Una trattativa non riuscita che forse ne seguirono altre. Saranno coincidenze, infatti, ma l’arresto di Setola, lo smembramento del gruppo di fuoco, la cattura dello stesso Iovine e dell’imprendibile padrino Michele Zagaria sono solo frutto dell’impegno dello Stato e del cosiddetto “Modello Caserta” tanto pubblicizzato dall’allora ministro dell’Interno Roberto Maroni oppure di latro? Interrogativi a cui il pool di magistrati partenopei sta tentando – attraverso indagini segretissime – di dare risposte.
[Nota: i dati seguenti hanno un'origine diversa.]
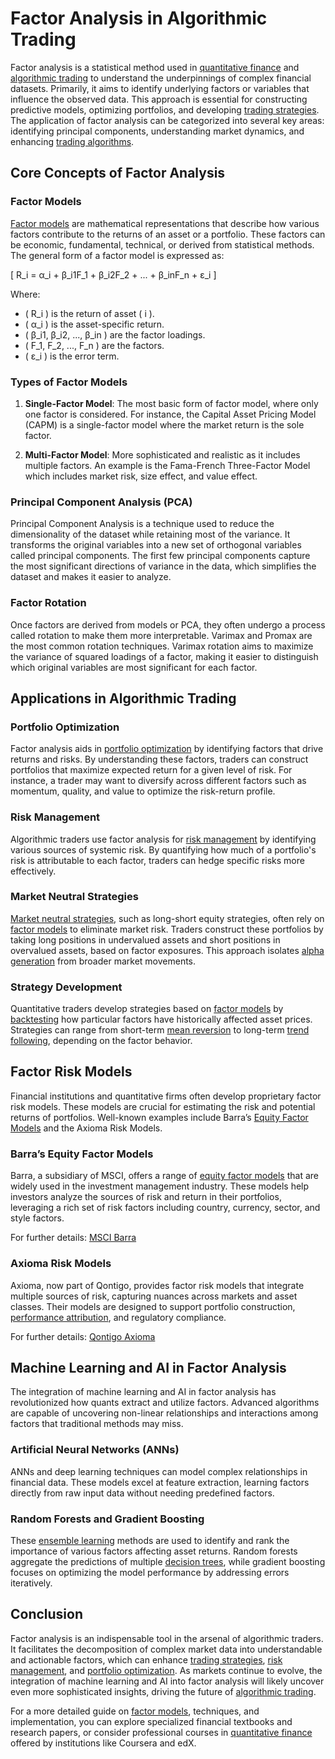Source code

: # Factor Analysis in Algorithmic Trading

Factor analysis is a statistical method used in [quantitative finance](../q/quantitative_finance.md) and [algorithmic trading](../a/algorithmic_trading.md) to understand the underpinnings of complex financial datasets. Primarily, it aims to identify underlying factors or variables that influence the observed data. This approach is essential for constructing predictive models, optimizing portfolios, and developing [trading strategies](../t/trading_strategies.md). The application of factor analysis can be categorized into several key areas: identifying principal components, understanding market dynamics, and enhancing [trading algorithms](../t/trading_algorithms.md).

## Core Concepts of Factor Analysis

### Factor Models

[Factor models](../f/factor_models.md) are mathematical representations that describe how various factors contribute to the returns of an asset or a portfolio. These factors can be economic, fundamental, technical, or derived from statistical methods. The general form of a factor model is expressed as:

\[ R_i = α_i + β_i1F_1 + β_i2F_2 + ... + β_inF_n + ε_i \]

Where:
- \( R_i \) is the return of asset \( i \).
- \( α_i \) is the asset-specific return.
- \( β_i1, β_i2, ..., β_in \) are the factor loadings.
- \( F_1, F_2, ..., F_n \) are the factors.
- \( ε_i \) is the error term.

### Types of Factor Models

1. **Single-Factor Model**: The most basic form of factor model, where only one factor is considered. For instance, the Capital Asset Pricing Model (CAPM) is a single-factor model where the market return is the sole factor.

2. **Multi-Factor Model**: More sophisticated and realistic as it includes multiple factors. An example is the Fama-French Three-Factor Model which includes market risk, size effect, and value effect.

### Principal Component Analysis (PCA)

Principal Component Analysis is a technique used to reduce the dimensionality of the dataset while retaining most of the variance. It transforms the original variables into a new set of orthogonal variables called principal components. The first few principal components capture the most significant directions of variance in the data, which simplifies the dataset and makes it easier to analyze.

### Factor Rotation

Once factors are derived from models or PCA, they often undergo a process called rotation to make them more interpretable. Varimax and Promax are the most common rotation techniques. Varimax rotation aims to maximize the variance of squared loadings of a factor, making it easier to distinguish which original variables are most significant for each factor.

## Applications in Algorithmic Trading

### Portfolio Optimization

Factor analysis aids in [portfolio optimization](../p/portfolio_optimization.md) by identifying factors that drive returns and risks. By understanding these factors, traders can construct portfolios that maximize expected return for a given level of risk. For instance, a trader may want to diversify across different factors such as momentum, quality, and value to optimize the risk-return profile.

### Risk Management

Algorithmic traders use factor analysis for [risk management](../r/risk_management.md) by identifying various sources of systemic risk. By quantifying how much of a portfolio's risk is attributable to each factor, traders can hedge specific risks more effectively.

### Market Neutral Strategies

[Market neutral strategies](../m/market_neutral_strategies.md), such as long-short equity strategies, often rely on [factor models](../f/factor_models.md) to eliminate market risk. Traders construct these portfolios by taking long positions in undervalued assets and short positions in overvalued assets, based on factor exposures. This approach isolates [alpha generation](../a/alpha_generation.md) from broader market movements.

### Strategy Development

Quantitative traders develop strategies based on [factor models](../f/factor_models.md) by [backtesting](../b/backtesting.md) how particular factors have historically affected asset prices. Strategies can range from short-term [mean reversion](../m/mean_reversion.md) to long-term [trend following](../t/trend_following.md), depending on the factor behavior.

## Factor Risk Models

Financial institutions and quantitative firms often develop proprietary factor risk models. These models are crucial for estimating the risk and potential returns of portfolios. Well-known examples include Barra’s [Equity Factor Models](../e/equity_factor_models.md) and the Axioma Risk Models.

### Barra’s Equity Factor Models

Barra, a subsidiary of MSCI, offers a range of [equity factor models](../e/equity_factor_models.md) that are widely used in the investment management industry. These models help investors analyze the sources of risk and return in their portfolios, leveraging a rich set of risk factors including country, currency, sector, and style factors.

For further details: [MSCI Barra](https://www.msci.com/factor-investing)

### Axioma Risk Models

Axioma, now part of Qontigo, provides factor risk models that integrate multiple sources of risk, capturing nuances across markets and asset classes. Their models are designed to support portfolio construction, [performance attribution](../p/performance_attribution.md), and regulatory compliance.

For further details: [Qontigo Axioma](https://www.qontigo.com/risk-solutions/)

## Machine Learning and AI in Factor Analysis

The integration of machine learning and AI in factor analysis has revolutionized how quants extract and utilize factors. Advanced algorithms are capable of uncovering non-linear relationships and interactions among factors that traditional methods may miss.

### Artificial Neural Networks (ANNs)

ANNs and deep learning techniques can model complex relationships in financial data. These models excel at feature extraction, learning factors directly from raw input data without needing predefined factors.

### Random Forests and Gradient Boosting

These [ensemble learning](../e/ensemble_learning.md) methods are used to identify and rank the importance of various factors affecting asset returns. Random forests aggregate the predictions of multiple [decision trees](../d/decision_trees.md), while gradient boosting focuses on optimizing the model performance by addressing errors iteratively.

## Conclusion

Factor analysis is an indispensable tool in the arsenal of algorithmic traders. It facilitates the decomposition of complex market data into understandable and actionable factors, which can enhance [trading strategies](../t/trading_strategies.md), [risk management](../r/risk_management.md), and [portfolio optimization](../p/portfolio_optimization.md). As markets continue to evolve, the integration of machine learning and AI into factor analysis will likely uncover even more sophisticated insights, driving the future of [algorithmic trading](../a/algorithmic_trading.md).

For a more detailed guide on [factor models](../f/factor_models.md), techniques, and implementation, you can explore specialized financial textbooks and research papers, or consider professional courses in [quantitative finance](../q/quantitative_finance.md) offered by institutions like Coursera and edX.
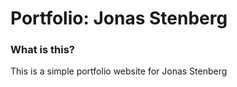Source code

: # Portfolio: Jonas Stenberg

### What is this?

This is a simple portfolio website for Jonas Stenberg
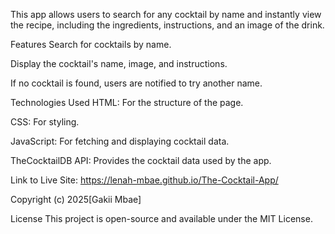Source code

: This app allows users to search for any cocktail by name and instantly view the recipe, including the ingredients, instructions, and an image of the drink.

Features
Search for cocktails by name.

Display the cocktail's name, image, and instructions.

If no cocktail is found, users are notified to try another name.


Technologies Used 
HTML: For the structure of the page.

CSS: For styling.

JavaScript: For fetching and displaying cocktail data.

TheCocktailDB API: Provides the cocktail data used by the app.

Link to Live Site: https://lenah-mbae.github.io/The-Cocktail-App/

Copyright (c) 2025[Gakii Mbae]

License 
This project is open-source and available under the MIT License.

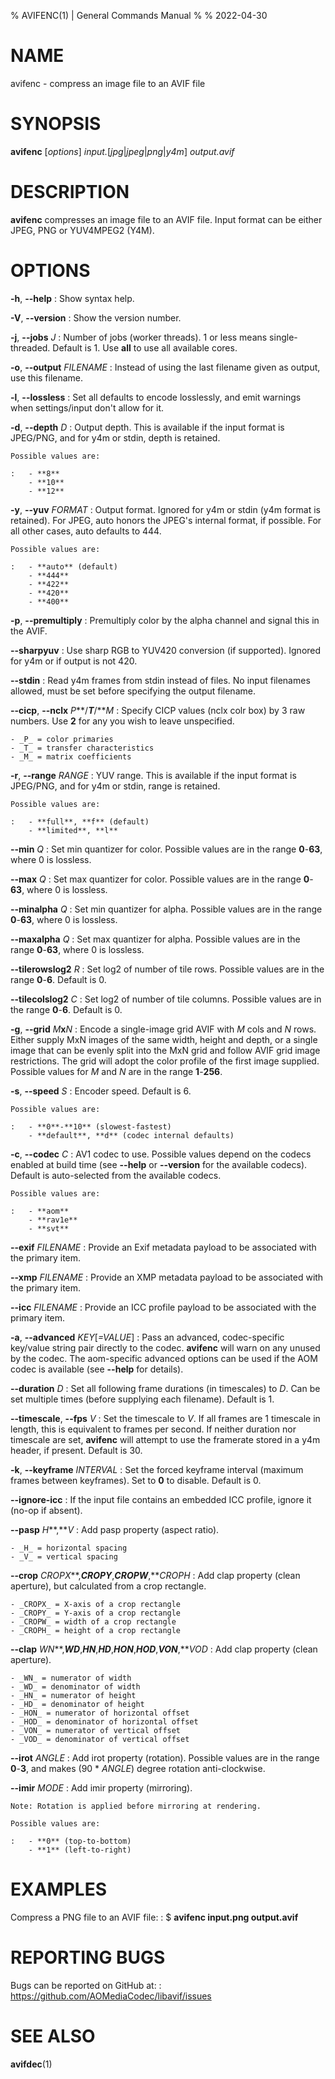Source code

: % AVIFENC(1) | General Commands Manual
%
% 2022-04-30

<!--
This man page is written in pandoc's Markdown.
See: https://pandoc.org/MANUAL.html#pandocs-markdown
-->

# NAME

avifenc - compress an image file to an AVIF file

# SYNOPSIS

**avifenc** [_options_] _input._[_jpg_|_jpeg_|_png_|_y4m_] _output.avif_

# DESCRIPTION

**avifenc** compresses an image file to an AVIF file.
Input format can be either JPEG, PNG or YUV4MPEG2 (Y4M).

# OPTIONS

**-h**, **\--help**
:   Show syntax help.

**-V**, **\--version**
:   Show the version number.

**-j**, **\--jobs** _J_
:   Number of jobs (worker threads).
    1 or less means single-threaded.
    Default is 1.
    Use **all** to use all available cores.

**-o**, **\--output** _FILENAME_
:   Instead of using the last filename given as output, use this filename.

**-l**, **\--lossless**
:   Set all defaults to encode losslessly, and emit warnings when
    settings/input don't allow for it.

**-d**, **\--depth** _D_
:   Output depth.
    This is available if the input format is JPEG/PNG, and for y4m or stdin,
    depth is retained.

    Possible values are:

    :   - **8**
        - **10**
        - **12**

**-y**, **\--yuv** _FORMAT_
:   Output format.
    Ignored for y4m or stdin (y4m format is retained).
    For JPEG, auto honors the JPEG's internal format, if possible.
    For all other cases, auto defaults to 444.

    Possible values are:

    :   - **auto** (default)
        - **444**
        - **422**
        - **420**
        - **400**

**-p**, **\--premultiply**
:   Premultiply color by the alpha channel and signal this in the AVIF.

**\--sharpyuv**
:   Use sharp RGB to YUV420 conversion (if supported). Ignored for y4m or if
    output is not 420.

**\--stdin**
:   Read y4m frames from stdin instead of files.
    No input filenames allowed, must be set before specifying the output
    filename.

**\--cicp**, **\--nclx** *P***/***T***/***M*
:   Specify CICP values (nclx colr box) by 3 raw numbers.
    Use **2** for any you wish to leave unspecified.

    - _P_ = color primaries
    - _T_ = transfer characteristics
    - _M_ = matrix coefficients

**-r**, **\--range** _RANGE_
:   YUV range.
    This is available if the input format is JPEG/PNG, and for y4m or stdin,
    range is retained.

    Possible values are:

    :   - **full**, **f** (default)
        - **limited**, **l**

**\--min** _Q_
:   Set min quantizer for color.
    Possible values are in the range **0**-**63**, where 0 is lossless.

**\--max** _Q_
:   Set max quantizer for color.
    Possible values are in the range **0**-**63**, where 0 is lossless.

**\--minalpha** _Q_
:   Set min quantizer for alpha.
    Possible values are in the range **0**-**63**, where 0 is lossless.

**\--maxalpha** _Q_
:   Set max quantizer for alpha.
    Possible values are in the range **0**-**63**, where 0 is lossless.

**\--tilerowslog2** _R_
:   Set log2 of number of tile rows.
    Possible values are in the range **0**-**6**.
    Default is 0.

**\--tilecolslog2** _C_
:   Set log2 of number of tile columns.
    Possible values are in the range **0**-**6**.
    Default is 0.

**-g**, **\--grid** *M***x***N*
:   Encode a single-image grid AVIF with _M_ cols and _N_ rows.
    Either supply MxN images of the same width, height and depth, or a single
    image that can be evenly split into the MxN grid and follow AVIF grid image
    restrictions.
    The grid will adopt the color profile of the first image supplied.
    Possible values for _M_ and _N_ are in the range **1**-**256**.

**-s**, **\--speed** _S_
:   Encoder speed.
    Default is 6.

    Possible values are:

    :   - **0**-**10** (slowest-fastest)
        - **default**, **d** (codec internal defaults)

**-c**, **\--codec** _C_
:   AV1 codec to use.
    Possible values depend on the codecs enabled at build time (see **\--help**
    or **\--version** for the available codecs).
    Default is auto-selected from the available codecs.

    Possible values are:

    :   - **aom**
        - **rav1e**
        - **svt**

**\--exif** _FILENAME_
:   Provide an Exif metadata payload to be associated with the primary item.

**\--xmp** _FILENAME_
:   Provide an XMP metadata payload to be associated with the primary item.

**\--icc** _FILENAME_
:   Provide an ICC profile payload to be associated with the primary item.

**-a**, **\--advanced** _KEY_[_=VALUE_]
:   Pass an advanced, codec-specific key/value string pair directly to the
    codec.
    **avifenc** will warn on any unused by the codec.
    The aom-specific advanced options can be used if the AOM codec is available
    (see **\--help** for details).

**\--duration** _D_
:   Set all following frame durations (in timescales) to _D_.
    Can be set multiple times (before supplying each filename).
    Default is 1.

**\--timescale**, **\--fps** _V_
:   Set the timescale to _V_.
    If all frames are 1 timescale in length, this is equivalent to frames per
    second.
    If neither duration nor timescale are set, **avifenc** will attempt to use
    the framerate stored in a y4m header, if present.
    Default is 30.

**-k**, **\--keyframe** _INTERVAL_
:   Set the forced keyframe interval (maximum frames between keyframes).
    Set to **0** to disable.
    Default is 0.

**\--ignore-icc**
:   If the input file contains an embedded ICC profile, ignore it (no-op if
    absent).

**\--pasp** *H***,***V*
:   Add pasp property (aspect ratio).

    - _H_ = horizontal spacing
    - _V_ = vertical spacing

**\--crop** *CROPX***,***CROPY***,***CROPW***,***CROPH*
:   Add clap property (clean aperture), but calculated from a crop rectangle.

    - _CROPX_ = X-axis of a crop rectangle
    - _CROPY_ = Y-axis of a crop rectangle
    - _CROPW_ = width of a crop rectangle
    - _CROPH_ = height of a crop rectangle

**\--clap** *WN***,***WD***,***HN***,***HD***,***HON***,***HOD***,***VON***,***VOD*
:   Add clap property (clean aperture).

    - _WN_ = numerator of width
    - _WD_ = denominator of width
    - _HN_ = numerator of height
    - _HD_ = denominator of height
    - _HON_ = numerator of horizontal offset
    - _HOD_ = denominator of horizontal offset
    - _VON_ = numerator of vertical offset
    - _VOD_ = denominator of vertical offset

**\--irot** _ANGLE_
:   Add irot property (rotation).
    Possible values are in the range **0**-**3**, and makes (90 * _ANGLE_)
    degree rotation anti-clockwise.

**\--imir** _MODE_
:   Add imir property (mirroring).

    Note: Rotation is applied before mirroring at rendering.

    Possible values are:

    :   - **0** (top-to-bottom)
        - **1** (left-to-right)

# EXAMPLES

Compress a PNG file to an AVIF file:
:   $ **avifenc input.png output.avif**

# REPORTING BUGS

Bugs can be reported on GitHub at:
:   <https://github.com/AOMediaCodec/libavif/issues>

# SEE ALSO

**avifdec**(1)
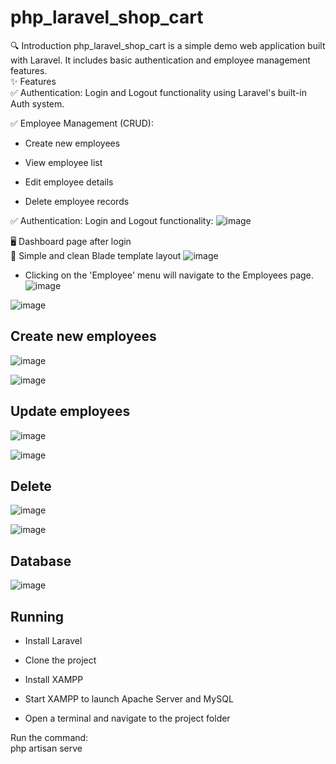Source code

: 
# php_laravel_shop_cart
🔍 Introduction
php_laravel_shop_cart is a simple demo web application built with Laravel. It includes basic authentication and employee management features.  
✨ Features  
✅ Authentication: Login and Logout functionality using Laravel's built-in Auth system.  

✅ Employee Management (CRUD):  

- Create new employees  

- View employee list  

- Edit employee details  

- Delete employee records  

✅ Authentication: Login and Logout functionality:
![image](https://github.com/user-attachments/assets/ba751aad-b6e9-42d8-969e-d950d1b17a48)

🖥️ Dashboard page after login  
📄 Simple and clean Blade template layout
![image](https://github.com/user-attachments/assets/a10e6d91-d3bf-475f-b306-69cfd610fe5c)  

- Clicking on the 'Employee' menu will navigate to the Employees page.  
![image](https://github.com/user-attachments/assets/6c81d206-5786-48ba-8b25-12c18cd99903)




![image](https://github.com/user-attachments/assets/ba713e67-0440-47c5-8bf2-be5525e89d89)

## Create new employees  
![image](https://github.com/user-attachments/assets/1c3fc419-5608-4f9d-bf58-607bacf59748)

![image](https://github.com/user-attachments/assets/8cf4ed2c-bebd-4e16-950a-4ea758f59f7e)



## Update employees
![image](https://github.com/user-attachments/assets/d6ad4fd2-fb72-49cd-8292-19da82fb17e0)

![image](https://github.com/user-attachments/assets/4231fcd9-e9c8-4fa8-a52b-f65b70203e2f)

## Delete  

![image](https://github.com/user-attachments/assets/b3456f9a-f842-47c2-8871-5473dc96cad8)


![image](https://github.com/user-attachments/assets/20d31349-403b-45fb-beea-fbd7b07c6679)


## Database  

![image](https://github.com/user-attachments/assets/7d61a1ac-75b0-433c-b6e6-a1d89fa27686)



## Running

- Install Laravel

- Clone the project

- Install XAMPP

- Start XAMPP to launch Apache Server and MySQL

- Open a terminal and navigate to the project folder

Run the command:  
php artisan serve

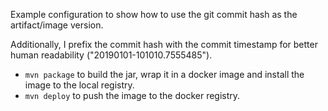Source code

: Example configuration to show how to use the git commit hash as the artifact/image version.

Additionally, I prefix the commit hash with the commit timestamp for better human readability ("20190101-101010.7555485").

- `mvn package` to build the jar, wrap it in a docker image and install the image to the local registry.
- `mvn deploy` to push the image to the docker registry.
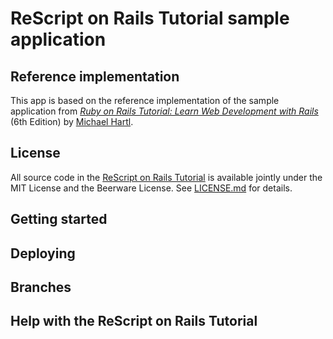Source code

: # ReScript on Rails Tutorial sample application

## Reference implementation

This app is based on the reference implementation of the sample application from
[*Ruby on Rails Tutorial:
Learn Web Development with Rails*](https://www.railstutorial.org/)
(6th Edition)
by [Michael Hartl](http://www.michaelhartl.com/).

## License

All source code in the [ReScript on Rails Tutorial](https://www.railstutorial.org/)
is available jointly under the MIT License and the Beerware License. See
[LICENSE.md](LICENSE.md) for details.

## Getting started



## Deploying



## Branches



## Help with the ReScript on Rails Tutorial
E’ chiaro che il cuore dell’inchiesta dovrà chiarire: chi ha autorizzato gli 007 a prendere contatti con i capi dei Casalesi, chi poteva – in caso di accordo – garantire i vantaggi ai camorristi e più che altro perché i magistrati non sono stati avvisati delle iniziative coperte? Insomma sembra di essere ripiombati di botto ai tempi del “caso Cirillo” dove vertici istituzionali, apparati dello Stato, servizi, camorra e terroristi seduti attorno allo stesso tavolo decidevano il da farsi bypassando le leggi. Tornano i soliti scenari torbidi, inesplorati che fanno apparire le mafie per un attimo nella loro vera essenza e sostanza.